Essa era também a opinião clara e pública do advogado e ativista francês René Cassin (1887-1976), o primeiro redator da Declaração de 1948 (com a ajuda de outros, como o teólogo cristão Charles Habib Malik), agraciado com o Prêmio Nobel da Paz em 1968. Em sua Nobel Lecture pronunciada em 11 de dezembro de 1968 – 20 anos e um dia após a aprovação da DUDH –, Cassin, não surpreendentemente, ocupou o primeiro terço de sua fala a uma reconstrução panorâmica do impacto inicial da Primeira Grande Guerra (1914-1918), dos esforços de muitos em defesa de vulneráveis durante o entreguerras, e da terrível desgraça da Segunda Grande Guerra (1939-1945). Segundo Cassin, os esforços feitos até aquele momento se dirigiam a grupos particulares. Mas as ruínas da guerra forçaram uma nova consciência global:

“Abruptamente, um mundo que havia testemunhado tais sérias, sistemáticas e inumeráveis violações que puderam ser cometidas sob as ordens de uma autêntica gangue encontrou-se diante de um problema de insuspeitada amplitude: proteger o homem todo e proteger os direitos de todos os homens.”

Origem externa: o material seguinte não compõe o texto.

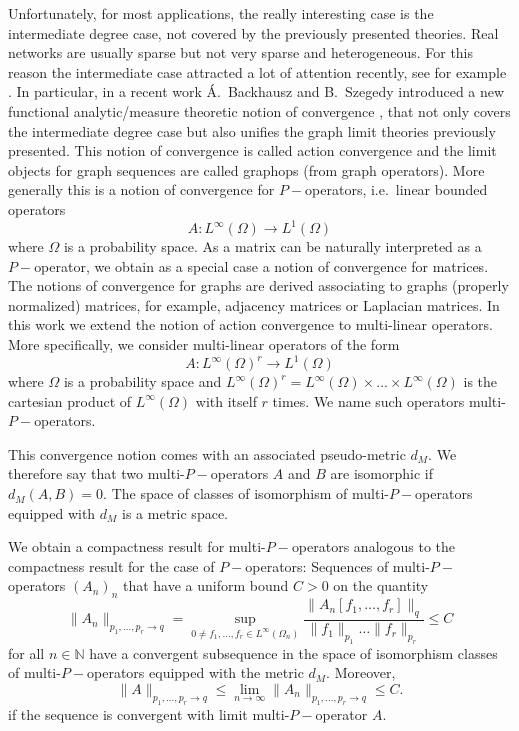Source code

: \documentclass[11pt]{article}
\begin{document}
Unfortunately, for most applications, the really interesting case is the intermediate degree case, not covered by the previously presented theories. Real networks are usually sparse but not very sparse and heterogeneous. For this reason the intermediate case attracted a lot of attention recently, see for example \cite{MarkovSpaces,KUNSZENTIKOVACS20191,Kunszenti_Kov_cs_2022}.  In particular, in a recent work Á.\ Backhausz and B.\ Szegedy introduced a new functional analytic/measure theoretic notion of convergence \cite{backhausz2018action}, that not only covers the intermediate degree case but also unifies the graph limit theories previously presented. This notion of convergence is called action convergence and the limit objects for graph sequences are called graphops (from graph operators). More generally this is a notion of convergence for $P-$operators, i.e.\ linear bounded operators
$$
A:L^{\infty}(\Omega)\longrightarrow L^1(\Omega)
$$
where $\Omega$ is a probability space. As a matrix can be naturally interpreted as a $P-$operator, we obtain as a special case a notion of convergence for matrices. The notions of convergence for graphs are derived associating to graphs (properly normalized) matrices, for example, adjacency matrices or Laplacian matrices. 
In this work we extend the notion of action convergence to multi-linear operators. More specifically, we consider multi-linear operators of the form 
$$
A:L^{\infty}(\Omega)^r\longrightarrow L^1(\Omega)
$$
where $\Omega$ is a probability space and $L^{\infty}(\Omega)^r=L^{\infty}(\Omega)\times\ldots\times L^{\infty}(\Omega)$ is the cartesian product of $L^{\infty}(\Omega)$ with itself $r$ times. We name such operators multi-$P-$operators. 

This convergence notion comes with an associated pseudo-metric $d_M$. We therefore say that two multi-$P-$operators $A$ and $B$ are isomorphic if $d_M(A,B)=0$. The space of classes of isomorphism of multi-$P-$operators equipped with $d_M$ is a metric space.

We obtain a compactness result for multi-$P-$operators analogous to the compactness result for the case of $P-$operators: Sequences of multi-$P-$operators $(A_n)_{n}$ that have a uniform bound $C>0$ on the quantity
$$
\|A_n\|_{p_1,\ldots,p_{r}\rightarrow q}=\sup_{0\neq f_1,\ldots, f_r\in L^\infty(\Omega_n)}\frac{\|A_n[f_1,\ldots,f_r]\|_q}{\|f_1\|_{p_1}\ldots \|f_r\|_{p_r}}\leq C
$$
for all $n\in \mathbb{N}$ have a convergent subsequence in the space of isomorphism classes of multi-$P-$operators equipped with the metric $d_M$.  Moreover,
$$
\|A\|_{p_1,\ldots,p_{r}\rightarrow q}\leq\lim_{n\rightarrow \infty}\|A_n\|_{p_1,\ldots,p_{r}\rightarrow q}\leq C.
$$
if the sequence is convergent with limit multi-$P-$operator $A$. 
\end{document}
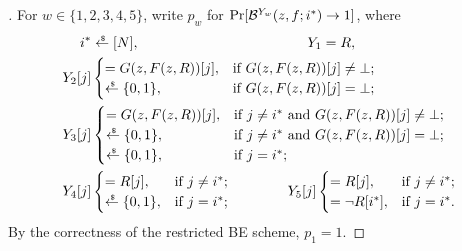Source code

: \begin{proof}[]
For ${w\in\{1,2,3,4,5\}}$,
write $p_w$ for ${\Pr[{\mathcal{B}}^{Y_w}(z,f;i^\ast)\to 1]}$, where
\begin{align*}
i^\ast&{}\draws[N],
\qquad\qquad\qquad\qquad\qquad\qquad
Y_1=R,\\
Y_2[j]&\begin{cases}
=G(z,F(z,R))[j],&\textup{if }G(z,F(z,R))[j]\neq\bot;\\
\draws\bit,&\textup{if }G(z,F(z,R))[j]=\bot;
\end{cases}\\
Y_3[j]&\begin{cases}
=G(z,F(z,R))[j],&\textup{if }j\neq i^\ast\textup{ and }G(z,F(z,R))[j]\neq\bot;\\
\draws\bit,&\textup{if }j\neq i^\ast\textup{ and }G(z,F(z,R))[j]=\bot;\\
\draws\bit,&\textup{if }j=i^\ast;
\end{cases}\\
Y_4[j]&\begin{cases}
=R[j],&\textup{if }j\neq i^\ast;\\
\draws\bit,&\textup{if }j=i^\ast;
\end{cases}
\qquad\qquad
Y_5[j]\begin{cases}
=R[j],&\textup{if }j\neq i^\ast;\\
=\neg R[i^\ast],&\textup{if }j=i^\ast.
\end{cases}
\end{align*}
By the correctness of the restricted BE scheme,
${p_1=1}$.


\end{proof}
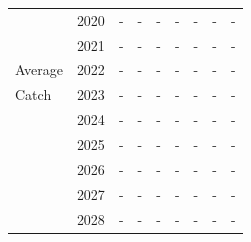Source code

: \documentclass[12pt,]{article}
\begin{document}
\begin{table}[ht]
{\begin{tabular}{l|cc|>{\centering}p{.7in}c|>{\centering}p{.7in}c|>{\centering}p{.7in}c}
   & 2020 & - & - & - & - & - & - & - \\ 
   & 2021 & - & - & - & - & - & - & - \\ 
  Average & 2022 & - & - & - & - & - & - & - \\ 
  Catch & 2023 & - & - & - & - & - & - & - \\ 
   & 2024 & - & - & - & - & - & - & - \\ 
   & 2025 & - & - & - & - & - & - & - \\ 
   & 2026 & - & - & - & - & - & - & - \\ 
   & 2027 & - & - & - & - & - & - & - \\ 
   & 2028 & - & - & - & - & - & - & - \\ 
   \hline
\end{tabular}
}
\end{table}
\end{document}
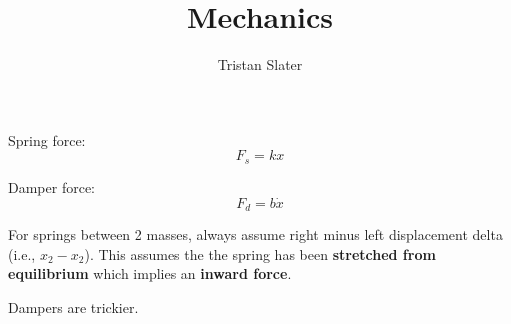 \documentclass{article}
\title{Mechanics}
\author{Tristan Slater}
\begin{document}
    \maketitle

    Spring force: \begin{equation}
        F_s = kx
    \end{equation}

    Damper force: \begin{equation}
        F_d = b\dot{x}
    \end{equation}

    For springs between 2 masses, always assume right minus left displacement delta (i.e., $x_2 - x_2$). This assumes the the spring has been \textbf{stretched from equilibrium} which implies an \textbf{inward force}.

    Dampers are trickier.
\end{document}
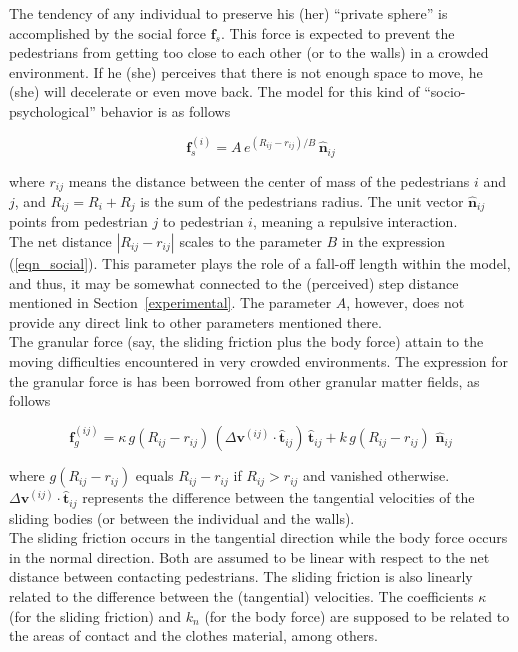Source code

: \documentclass[preprint,12pt]{elsarticle}
\begin{document}
The tendency of any individual to preserve his (her) ``private sphere'' is 
accomplished by the social force $\mathbf{f}_s$. This force is expected to 
prevent the pedestrians from getting too close to each other (or to the walls) 
in a crowded environment. If he (she) perceives that there is not enough space 
to move, he (she) will decelerate or even move back. The model for this kind of 
``socio-psychological'' behavior is as follows

\begin{equation}
 \mathbf{f}_s^{(i)}=A\,e^{(R_{ij}-r_{ij})/B}\,\hat{\mathbf{n}}_{ij}
 \label{eqn_social}
\end{equation}

\noindent where $r_{ij}$ means the distance between the center of mass of the 
pedestrians $i$ and $j$, and $R_{ij}=R_i+R_j$ is the sum of the pedestrians 
radius. The unit vector $\hat{\mathbf{n}}_{ij}$ points from pedestrian $j$ to 
pedestrian $i$, meaning a repulsive interaction.\\ 

The net distance $|R_{ij}-r_{ij}|$ scales to the parameter $B$ in the 
expression (\ref{eqn_social}). This parameter plays the role of a fall-off 
length within the model, and thus, it may be somewhat connected to the 
(perceived) step distance mentioned in Section~\ref{experimental}. The 
parameter $A$, however, does not provide any direct link to other parameters 
mentioned there. \\    

The granular force (say, the sliding friction plus the body force) attain to 
the moving difficulties encountered in very crowded environments. The 
expression for the granular force is has been borrowed from other granular 
matter fields, as follows

\begin{equation}
 \mathbf{f}_g^{(ij)}=\kappa\,g(R_{ij}-r_{ij})\,
(\Delta\mathbf{v}^{(ij)}\cdot\hat{\mathbf{t}}_{ij})\,\hat{\mathbf{t}}_{ij}+
k\,g(R_{ij}-r_{ij})\,
\,\hat{\mathbf{n}}_{ij}\label{eqn_friction}
\end{equation}

\noindent where $g(R_{ij}-r_{ij})$ equals $R_{ij}-r_{ij}$ if $R_{ij}>r_{ij}$ and 
vanished otherwise. $\Delta\mathbf{v}^{(ij)}\cdot\hat{\mathbf{t}}_{ij}$ 
represents the difference between the tangential velocities of the sliding 
bodies (or between the individual and the walls).    \\

The sliding friction occurs in the tangential direction while the body force 
occurs in the normal direction. Both are assumed to be linear with respect to 
the net distance between contacting pedestrians. The sliding friction is also 
linearly related to the difference between the (tangential) velocities. The 
coefficients $\kappa$ (for the sliding friction) and $k_n$ (for the 
body force) are supposed to be related to the areas of contact and the clothes 
material, among others. \\
\end{document}
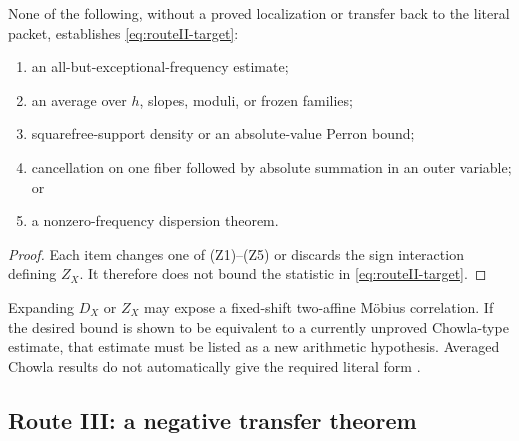 \begin{proposition}
\label{prop:not-routeII}
None of the following, without a proved localization or transfer back
to the literal packet, establishes \eqref{eq:routeII-target}:
\begin{enumerate}[label=(\roman*),leftmargin=2.2em]
\item an all-but-exceptional-frequency estimate;
\item an average over \(h\), slopes, moduli, or frozen families;
\item squarefree-support density or an absolute-value Perron bound;
\item cancellation on one fiber followed by absolute summation in an
outer variable; or
\item a nonzero-frequency dispersion theorem.
\end{enumerate}
\end{proposition}

\begin{proof}
Each item changes one of (Z1)--(Z5) or discards the sign interaction
defining \(Z_X\).  It therefore does not bound the statistic in
\eqref{eq:routeII-target}.
\end{proof}

Expanding \(D_X\) or \(Z_X\) may expose a fixed-shift two-affine
M\"obius correlation.  If the desired bound is shown to be equivalent
to a currently unproved Chowla-type estimate, that estimate must be
listed as a new arithmetic hypothesis.  Averaged Chowla results do
not automatically give the required literal form
\citep{MatomakiRadziwillTao2015,Tao2016LogChowla}.

\subsection{Route III: a negative transfer theorem}

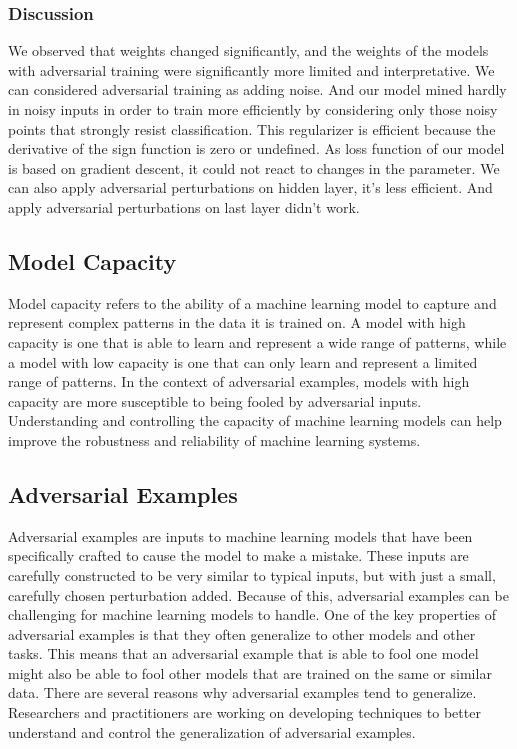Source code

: \subsubsection{Discussion}
We observed that weights changed significantly, and the weights of the models with adversarial training were significantly more limited and interpretative. We can considered adversarial training as adding noise. And our model mined hardly in noisy inputs in order to train more efficiently by considering only those noisy points that strongly resist classification. This regularizer is efficient because the derivative of the sign function is zero or undefined. As loss function of our model is based on gradient descent, it could not react to changes in the parameter. We can also apply adversarial perturbations on hidden layer, it's less efficient. And apply adversarial perturbations on last layer didn't work. 

\subsection{Model Capacity}
Model capacity refers to the ability of a machine learning model to capture and represent complex patterns in the data it is trained on. A model with high capacity is one that is able to learn and represent a wide range of patterns, while a model with low capacity is one that can only learn and represent a limited range of patterns. In the context of adversarial examples, models with high capacity are more susceptible to being fooled by adversarial inputs. Understanding and controlling the capacity of machine learning models can help improve the robustness and reliability of machine learning systems.

\subsection{Adversarial Examples}
Adversarial examples are inputs to machine learning models that have been specifically crafted to cause the model to make a mistake. These inputs are carefully constructed to be very similar to typical inputs, but with just a small, carefully chosen perturbation added. Because of this, adversarial examples can be challenging for machine learning models to handle. One of the key properties of adversarial examples is that they often generalize to other models and other tasks. This means that an adversarial example that is able to fool one model might also be able to fool other models that are trained on the same or similar data. There are several reasons why adversarial examples tend to generalize. Researchers and practitioners are working on developing techniques to better understand and control the generalization of adversarial examples.

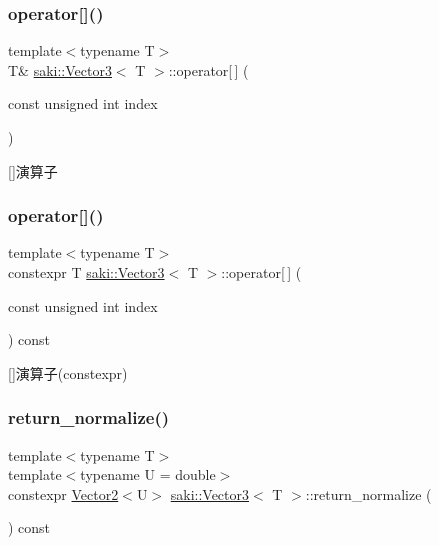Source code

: \subsubsection{\texorpdfstring{operator[]()}{operator[]()}\hspace{0.1cm}{\footnotesize\ttfamily [1/2]}}
{\footnotesize\ttfamily template$<$typename T$>$ \\
T\& \mbox{\hyperlink{classsaki_1_1_vector3}{saki\+::\+Vector3}}$<$ T $>$\+::operator\mbox{[}$\,$\mbox{]} (\begin{DoxyParamCaption}\item[{const unsigned int}]{index }\end{DoxyParamCaption})\hspace{0.3cm}{\ttfamily [inline]}}



\mbox{[}\mbox{]}演算子 

\mbox{\label{classsaki_1_1_vector3_a4b41b5e2569a245144e0b0b2c84470b6}} 
\subsubsection{\texorpdfstring{operator[]()}{operator[]()}\hspace{0.1cm}{\footnotesize\ttfamily [2/2]}}
{\footnotesize\ttfamily template$<$typename T$>$ \\
constexpr T \mbox{\hyperlink{classsaki_1_1_vector3}{saki\+::\+Vector3}}$<$ T $>$\+::operator\mbox{[}$\,$\mbox{]} (\begin{DoxyParamCaption}\item[{const unsigned int}]{index }\end{DoxyParamCaption}) const\hspace{0.3cm}{\ttfamily [inline]}}



\mbox{[}\mbox{]}演算子(constexpr) 

\mbox{\label{classsaki_1_1_vector3_ab4bbc1a8a3cbf860996a5136b3c1536f}} 
\subsubsection{\texorpdfstring{return\+\_\+normalize()}{return\_normalize()}}
{\footnotesize\ttfamily template$<$typename T$>$ \\
template$<$typename U  = double$>$ \\
constexpr \mbox{\hyperlink{classsaki_1_1_vector2}{Vector2}}$<$U$>$ \mbox{\hyperlink{classsaki_1_1_vector3}{saki\+::\+Vector3}}$<$ T $>$\+::return\+\_\+normalize (\begin{DoxyParamCaption}{ }\end{DoxyParamCaption}) const\hspace{0.3cm}{\ttfamily [inline]}}



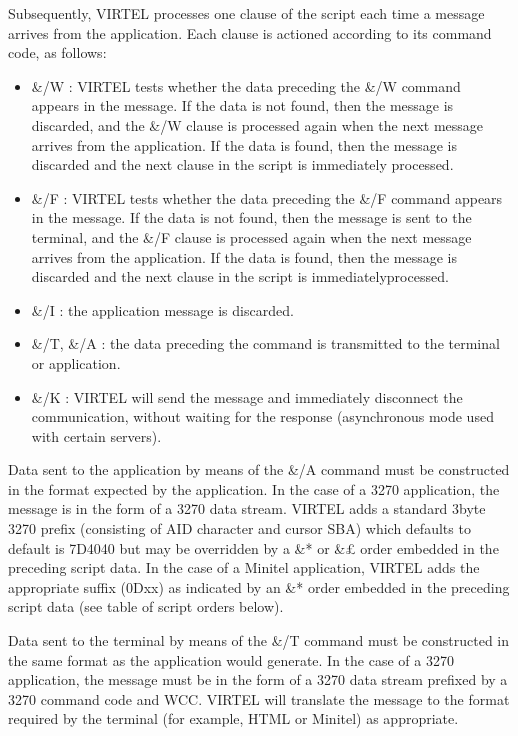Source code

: \documentclass[letterpaper,10pt,english]{sphinxmanual}
\begin{document}
\sphinxAtStartPar
Subsequently, VIRTEL processes one clause of the script each time a message arrives from the application. Each clause is actioned according to its command code, as follows:
\begin{itemize}
\item {} 
\sphinxAtStartPar
\&/W : VIRTEL tests whether the data preceding the \&/W command appears in the message. If the data is not found, then the message is discarded, and the \&/W clause is processed again when the next message arrives from the application. If the data is found, then the message is discarded and the next clause in the script is immediately processed.

\item {} 
\sphinxAtStartPar
\&/F : VIRTEL tests whether the data preceding the \&/F command appears in the message. If the data is not found, then the message is sent to the terminal, and the \&/F clause is processed again when the next message arrives from the application. If the data is found, then the message is discarded and the next clause in the script is immediatelyprocessed.

\item {} 
\sphinxAtStartPar
\&/I : the application message is discarded.

\item {} 
\sphinxAtStartPar
\&/T, \&/A : the data preceding the command is transmitted to the terminal or application.

\item {} 
\sphinxAtStartPar
\&/K : VIRTEL will send the message and immediately disconnect the communication, without waiting for the response (asynchronous mode used with certain servers).

\end{itemize}

\sphinxAtStartPar
Data sent to the application by means of the \&/A command must be constructed in the format expected by the application. In the case of a 3270 application, the message is in the form of a 3270 data stream. VIRTEL adds a standard 3\sphinxhyphen{}byte 3270 prefix (consisting of AID character and cursor SBA) which defaults to default is 7D4040 but may be overridden by a \&* or \&£ order embedded in the preceding script data. In the case of a Minitel application, VIRTEL adds the appropriate suffix (0Dxx) as indicated by an \&* order embedded in the preceding script data (see table of script orders below).

\sphinxAtStartPar
Data sent to the terminal by means of the \&/T command must be constructed in the same format as the application would generate. In the case of a 3270 application, the message must be in the form of a 3270 data stream prefixed by a 3270 command code and WCC. VIRTEL will translate the message to the format required by the terminal (for example, HTML or Minitel) as appropriate.
\end{document}
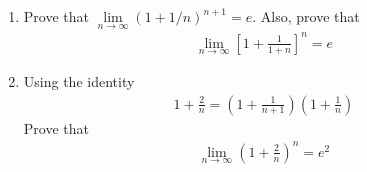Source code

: \documentclass[11pt, letterpaper]{article}
\begin{document}
\begin{enumerate}
{	\setcounter{equation}{0}
	\begin{eqnarray}
		\lim \limits_{n \to \infty} \frac{s_n - 1}{s_n + 1} = 0 \\
		\we \nonumber \\
		\lim \limits_{n \to \infty} \frac{s_n}{t_n} = \frac{\lim \limits_{n \to \infty} s_n}{\lim \limits_{n \to \infty} t_n} \\
		\mathrm{Applying \space (2) \space in \space (1)} \nonumber \\
		\frac{\lim \limits_{n \to \infty} s_n - 1}{\lim \limits_{n \to \infty} s_n+1}=0 \nonumber \\
		\lim \limits_{n \to \infty} s_n-1 = 0 \\
		\wealso \nonumber \\
		\lim \limits_{n \to \infty} s_n - t_n = \lim \limits_{n \to \infty} s_n - \lim \limits_{n \to \infty} t_n 		
	\end{eqnarray}
	\begin{eqnarray}
		\mathrm{Applying \space (4)\space in \space (3)} \nonumber \\
		\lim \limits_{n \to \infty} s_n - \lim \limits_{n \to \infty} 1 = 0 \\
		\lim \limits_{n \to \infty} s_n = \lim \limits_{n \to \infty} 1 \\
		\we \lim \limits_{n \to \infty} 1 = 1 \\
		\from \mathrm{(6) \space and \space (7)} \nonumber \\
		\lim \limits_{n \to \infty} s_n = 1 \nonumber \\
		\hence \nonumber
	\end{eqnarray}
}

\item{Prove that $\lim \limits_{n \to \infty} (1 + 1/n)^{n+1} = e$. Also, prove that
	\begin{align*}
	\lim \limits_{n \to \infty} \left[ 1 + \frac{1}{1+n} \right]^n = e
	\end{align*}
}

\item{Using the identity 
	\begin{align*}
		1 + \frac{2}{n} = \left( 1 + \frac{1}{n+1}\right) \left( 1 + \frac{1}{n}\right)
	\end{align*}
	Prove that 
	\begin{align*}
		\lim \limits_{n \to \infty} \left(1 + \frac{2}{n} \right)^n = e^2
	\end{align*}
	
}
\end{enumerate}
\end{document}
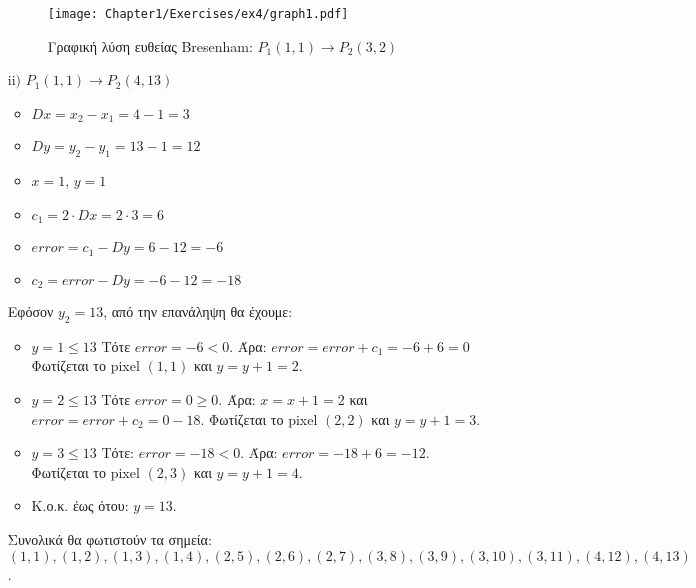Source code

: \begin{solution}
\begin{enumerate}
\begin{figure}[hbt]
	\begin{center}
	\texttt{[image: Chapter1/Exercises/ex4/graph1.pdf]}
	\end{center}
\caption{Γραφική λύση ευθείας Bresenham: $P_1(1, 1) \to P_2(3, 2)$}
\end{figure}
    
\item[$\mathrm{ii)}$] $P_1(1, 1) \to P_2(4, 13)$
    

    \begin{itemize}
        \item $Dx = x_2 - x_1 = 4 - 1 = 3$
        \item $Dy = y_2 - y_1 = 13 - 1 = 12$
        \item $x = 1$, $y = 1$
        \item $c_1 = 2 \cdot Dx = 2 \cdot 3 = 6$
        \item $error = c_1 - Dy = 6 - 12 = -6$
        \item $c_2 = error - Dy = -6 - 12 = -18$
	\end{itemize}   
        
         
Εφόσον $y_2 = 13$, από την επανάληψη θα έχουμε:     
       
        \begin{itemize}
            \item \underline{$y = 1 \leq 13$} \newline 
            Τότε $error = -6 < 0$. Άρα: \newline 
			$error = error + c_1 = - 6 + 6 =0 $
            Φωτίζεται το pixel $(1,1)$ και $y = y+1 = 2$.
            
            \item \underline{$y = 2 \leq 13$} \newline 
            Τότε $error = 0 \geq 0$. Άρα: \newline 
            $x= x+1 = 2$ και $error = error + c_2 = 0 - 18$.
            Φωτίζεται το pixel $(2,2)$ και $y = y+1 = 3$.
            
            \item \underline{$y = 3 \leq 13$} \newline 
				 Tότε:  
            $error = -18 < 0$. Άρα: \newline  
            $error = -18 + 6 = -12$. 
            Φωτίζεται το pixel $(2,3)$ και $y = y+1 = 4$.
            \item Κ.ο.κ. έως ότου: $y = 13$.
        \end{itemize}
Συνολικά θα φωτιστούν τα σημεία: \newline  $(1, 1), (1, 2), (1, 3), (1, 4), (2, 5), (2, 6), (2, 7), (3, 8), (3, 9), (3, 10), (3, 11), (4, 12), (4, 13)$.
    

\end{enumerate}
\end{solution}
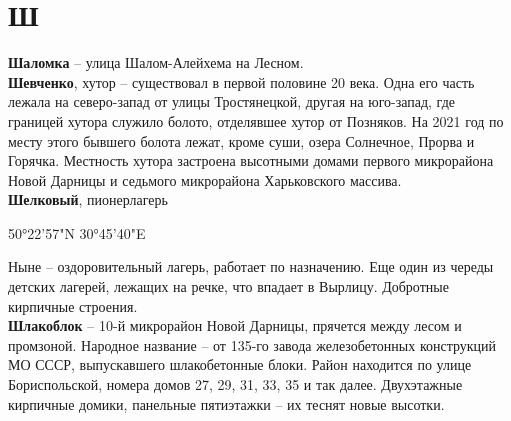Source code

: \chapter*{Ш}

\textbf{Шаломка} – улица Шалом-Алейхема на Лесном.\\

\textbf{Шевченко}, хутор – существовал в первой половине 20 века. Одна его часть лежала на северо-запад от улицы Тростянецкой, другая на юго-запад, где границей хутора служило болото, отделявшее хутор от Позняков. На 2021 год по месту этого бывшего болота лежат, кроме суши, озера Солнечное, Прорва и Горячка. Местность хутора застроена высотными домами первого микрорайона Новой Дарницы и седьмого микрорайона Харьковского массива.\\

\textbf{Шелковый}, пионерлагерь

50°22'57"N 30°45'40"E

Ныне – оздоровительный лагерь, работает по назначению. Еще один из череды детских лагерей, лежащих на речке, что впадает в Вырлицу. Добротные кирпичные строения.\\

\textbf{Шлакоблок} – 10-й микрорайон Новой Дарницы, прячется между лесом и промзоной. Народное название – от 135-го завода железобетонных конструкций МО СССР, выпускавшего шлакобетонные блоки. Район находится по улице Бориспольской, номера домов 27, 29, 31, 33, 35 и так далее. Двухэтажные кирпичные домики, панельные пятиэтажки – их теснят новые высотки.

Algo muito similar se desenrolou na América Latina e no Brasil. Foi precisamente o período das ditaduras militares, sob a égide do Plano Condor, o que nos permitiu experimentar em pequena escala a força de Estados opressivos e violadores de direitos fundamentais. E a partir dessa experiência histórica se desenvolveu e amadureceu nosso sistema regional de proteção de direitos humanos (o CIDH, no âmbito da OEA, e a RAADH, no âmbito do Mercosul) e nosso próprio sistema nacional.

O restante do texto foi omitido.